● Work to be completed: Each line holding the word "拥有不同类的两个组件将会生成不同的树形结构" must appear in the answer, copied from the entries.

(Dataset excerpts)
----
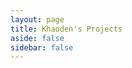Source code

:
 ```yaml
---
layout: page
title: Khaoden's Projects
aside: false
sidebar: false
---
```


<script setup>
import { defineAsyncComponent } from 'vue'
const Projects = defineAsyncComponent(() => 
  import('./.vitepress/theme/components/Projects.vue')
)
</script>

<ClientOnly>
  <Projects />
</ClientOnly>
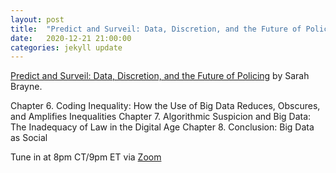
 ```yaml
---
layout: post
title:  "Predict and Surveil: Data, Discretion, and the Future of Policing (3/3)"
date:   2020-12-21 21:00:00
categories: jekyll update
---
```


[Predict and Surveil: Data, Discretion, and the Future of Policing](https://bookshop.org/books/predict-and-surveil-data-discretion-and-the-future-of-policing/9780190684099?aid=13448&listref=civic-tech-book-club-reading-list) by Sarah Brayne.

Chapter 6. Coding Inequality: How the Use of Big Data Reduces, Obscures, and Amplifies Inequalities 
Chapter 7. Algorithmic Suspicion and Big Data: The Inadequacy of Law in the Digital Age 
Chapter 8. Conclusion: Big Data as Social

Tune in at 8pm CT/9pm ET via [Zoom](https://harvard.zoom.us/j/97704612486)
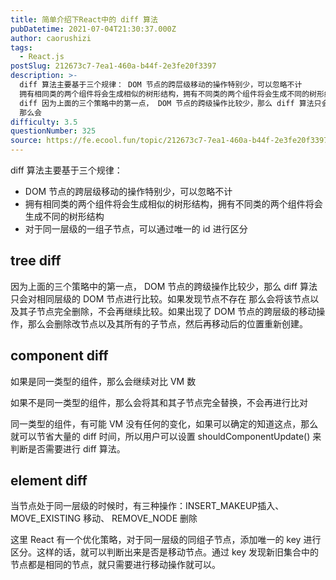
 ```yaml
---
title: 简单介绍下React中的 diff 算法
pubDatetime: 2021-07-04T21:30:37.000Z
author: caorushizi
tags:
  - React.js
postSlug: 212673c7-7ea1-460a-b44f-2e3fe20f3397
description: >-
  diff 算法主要基于三个规律： DOM 节点的跨层级移动的操作特别少，可以忽略不计
  拥有相同类的两个组件将会生成相似的树形结构，拥有不同类的两个组件将会生成不同的树形结构 对于同一层级的一组子节点，可以通过唯一的 id 进行区分 tree
  diff 因为上面的三个策略中的第一点， DOM 节点的跨级操作比较少，那么 diff 算法只会对相同层级的 DOM 节点进行比较。如果发现节点不存在
  那么会
difficulty: 3.5
questionNumber: 325
source: https://fe.ecool.fun/topic/212673c7-7ea1-460a-b44f-2e3fe20f3397
---
```


diff 算法主要基于三个规律：

* DOM 节点的跨层级移动的操作特别少，可以忽略不计
* 拥有相同类的两个组件将会生成相似的树形结构，拥有不同类的两个组件将会生成不同的树形结构
* 对于同一层级的一组子节点，可以通过唯一的 id 进行区分

## tree diff

因为上面的三个策略中的第一点， DOM 节点的跨级操作比较少，那么 diff 算法只会对相同层级的 DOM 节点进行比较。如果发现节点不存在 那么会将该节点以及其子节点完全删除，不会再继续比较。如果出现了 DOM 节点的跨层级的移动操作，那么会删除改节点以及其所有的子节点，然后再移动后的位置重新创建。

## component diff

如果是同一类型的组件，那么会继续对比 VM 数

如果不是同一类型的组件，那么会将其和其子节点完全替换，不会再进行比对

同一类型的组件，有可能 VM 没有任何的变化，如果可以确定的知道这点，那么就可以节省大量的 diff 时间，所以用户可以设置 shouldComponentUpdate() 来判断是否需要进行 diff 算法。

## element diff

当节点处于同一层级的时候时，有三种操作：INSERT_MAKEUP插入、 MOVE_EXISTING 移动、 REMOVE_NODE 删除

这里 React 有一个优化策略，对于同一层级的同组子节点，添加唯一的 key 进行区分。这样的话，就可以判断出来是否是移动节点。通过 key 发现新旧集合中的节点都是相同的节点，就只需要进行移动操作就可以。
----
● Solution to this exercise:
  拥有相同类的两个组件将会生成相似的树形结构，拥有不同类的两个组件将会生成不同的树形结构 对于同一层级的一组子节点，可以通过唯一的 id 进行区分 tree
* 拥有相同类的两个组件将会生成相似的树形结构，拥有不同类的两个组件将会生成不同的树形结构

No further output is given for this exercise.